Question. Why the series is in fact the Taylor series for $\cos(2x)$.
Example 5. Finding a Taylor Series by Multiplication
Find the Taylor series for $x\sin(x)$ at $x=0$.
Solution. By multiplying the Taylor series for $\sin(x)$ with $x$,
$$ x\sin(x) = x^2 - \frac{x^4}{3!} + \frac{x^6}{5!} - \frac{x^7}{6!} + \cdots. $$
Truncation Error
Example 6. Calculate $e$ with an error of less than $10^{-6}$
Solution.
According to the Taylor series,
$$ e = 1 + \frac1{1!} + \frac{1^2}{2!} + \frac{1^3}{3!} + \cdots $$
The first several terms on the right hand side will give a good approximation for $e$. So to estimate the approximation error, we use the Taylor’s formula
$$ e = 1 + 1 + \frac1{2!} + \frac1{3!} + \cdots + \frac1{n!} + R_n(1). $$
With $R_n(1) = e^c \frac{1}{(n+1)!}$, for some $c\in(0,1).$ Assuming we know that $e<3$, then the remainder is less than $3/(n+1)!$.
By experiment we find that $3/10! < 10^{-6}.$ Thus we should take $n$ to be at least $9$. With an error of less than $10^{-6}$.
$$ e= 1 + 1 + \frac12 + \frac1{3!} + \cdots + \frac1{9!} \approx 2.718282. $$
Example. How Accurate It Is to Take $\cos(10^\circ) \approx 1-\frac{(\pi/18)^2}{2!}=0.984769129$
Solution.
According to the Taylor’s formula
$$ \cos(x) = 1- \frac{x^2}{2!} + \frac{\cos^{(3)}(c) x^3}{3!} $$
The remainder has an absolute value less than $x^3/3!$. In the case of $x=\pi/18< 4/18 <1/4$. The error will be less than $\frac{1}{4^3 3!}\approx 0.0026.$
Example 7. For what values of $x$ can we replace $\sin(x)$ by $x-\frac{x^3}{3!}$ with an error of magnitude no greater than $3\times 10^{-4}$?
Solution.
Since the Taylor series for $\sin(x)$ is an alternating series, we can estimate the error in truncation by the Alternating Series Estimation Theorem
$$ \sin(x) = x - \frac{x^3}{3!} {\color{red}\bigg| } + \frac{x^5}{5!} - \cdots $$
After $x^3/3!$ the error is no greater than $|x|^5/120$. Therefore the error will be less than $3\times 10^{-4}$ if
$$ \frac{|x|^5}{120}< 3\times 10^{-4} \quad \text{or} \quad |x|< \sqrt[5]{360\times 10^{-4}} \approx 0.514. $$
Notice that the alternating property shows that the truncation $x-\frac{x^3}{3!}$ is an underestimation for $\sin(x)$ when $x>0$.

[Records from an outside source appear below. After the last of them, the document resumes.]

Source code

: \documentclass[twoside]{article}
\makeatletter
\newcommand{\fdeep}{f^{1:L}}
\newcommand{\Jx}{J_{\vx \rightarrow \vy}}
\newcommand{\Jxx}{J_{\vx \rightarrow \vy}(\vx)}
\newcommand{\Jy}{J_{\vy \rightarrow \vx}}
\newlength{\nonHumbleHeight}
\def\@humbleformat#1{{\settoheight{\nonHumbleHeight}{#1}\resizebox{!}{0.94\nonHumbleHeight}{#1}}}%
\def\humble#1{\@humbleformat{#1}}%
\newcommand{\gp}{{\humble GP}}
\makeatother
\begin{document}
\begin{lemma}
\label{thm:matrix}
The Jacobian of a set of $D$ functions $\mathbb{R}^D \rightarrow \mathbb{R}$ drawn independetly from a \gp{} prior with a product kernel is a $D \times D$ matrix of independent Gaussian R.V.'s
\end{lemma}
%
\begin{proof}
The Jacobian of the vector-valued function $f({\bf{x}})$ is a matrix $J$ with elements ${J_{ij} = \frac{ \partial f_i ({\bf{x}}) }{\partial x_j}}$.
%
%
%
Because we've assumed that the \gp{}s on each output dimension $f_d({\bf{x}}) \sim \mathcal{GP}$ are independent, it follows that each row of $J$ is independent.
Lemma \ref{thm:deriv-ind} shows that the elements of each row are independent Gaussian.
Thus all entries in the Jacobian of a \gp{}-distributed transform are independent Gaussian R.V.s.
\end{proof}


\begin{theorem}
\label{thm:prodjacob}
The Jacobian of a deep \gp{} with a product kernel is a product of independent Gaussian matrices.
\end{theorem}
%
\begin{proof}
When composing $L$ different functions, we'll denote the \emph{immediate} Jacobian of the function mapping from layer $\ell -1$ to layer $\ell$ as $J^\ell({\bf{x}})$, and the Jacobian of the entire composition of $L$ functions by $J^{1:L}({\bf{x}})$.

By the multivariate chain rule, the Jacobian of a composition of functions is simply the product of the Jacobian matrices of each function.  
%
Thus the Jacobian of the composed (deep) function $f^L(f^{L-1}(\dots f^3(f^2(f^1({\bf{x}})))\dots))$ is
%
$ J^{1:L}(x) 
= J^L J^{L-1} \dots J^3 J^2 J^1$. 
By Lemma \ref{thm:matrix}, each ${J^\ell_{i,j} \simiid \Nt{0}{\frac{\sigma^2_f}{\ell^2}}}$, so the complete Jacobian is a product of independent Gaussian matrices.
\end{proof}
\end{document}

How the estimate given by the Remainder Estimation Theorem compares with the one just obtained from the Alternating Series Estimation Theorem?
$$ \sin(x) = x -\frac{x^3}{3!} + R_3(x) $$
The remainder $| R_3(x) |\le \frac{|x|^4}{4!} = \frac{|x|^4}{24}.$ It is not as good as obtained from the Alternating Series Estimation. But, if considered the $x^4$ term has the coefficient $0$, the remainder is actually of an order $4$, which is $|R_4(x)| = \frac{\cos^{(5)}(c)}{5!}|x^5|$, and it gives the same estimation as the Alternating Estimation Theorem.
Combining Taylor Series
If $f(x)$ and $g(x)$ both have convergent Taylor series on an interval $I$, then the sum $f(x)+g(x)$ has a Taylor series obtained by combining the Taylor series for $f(x)$ and $g(x)$. The Taylor series for $\sin(x) + \cos(x)$ is the term-by-term sum of the Taylor series for $\sin(x)$ and $\cos(x)$.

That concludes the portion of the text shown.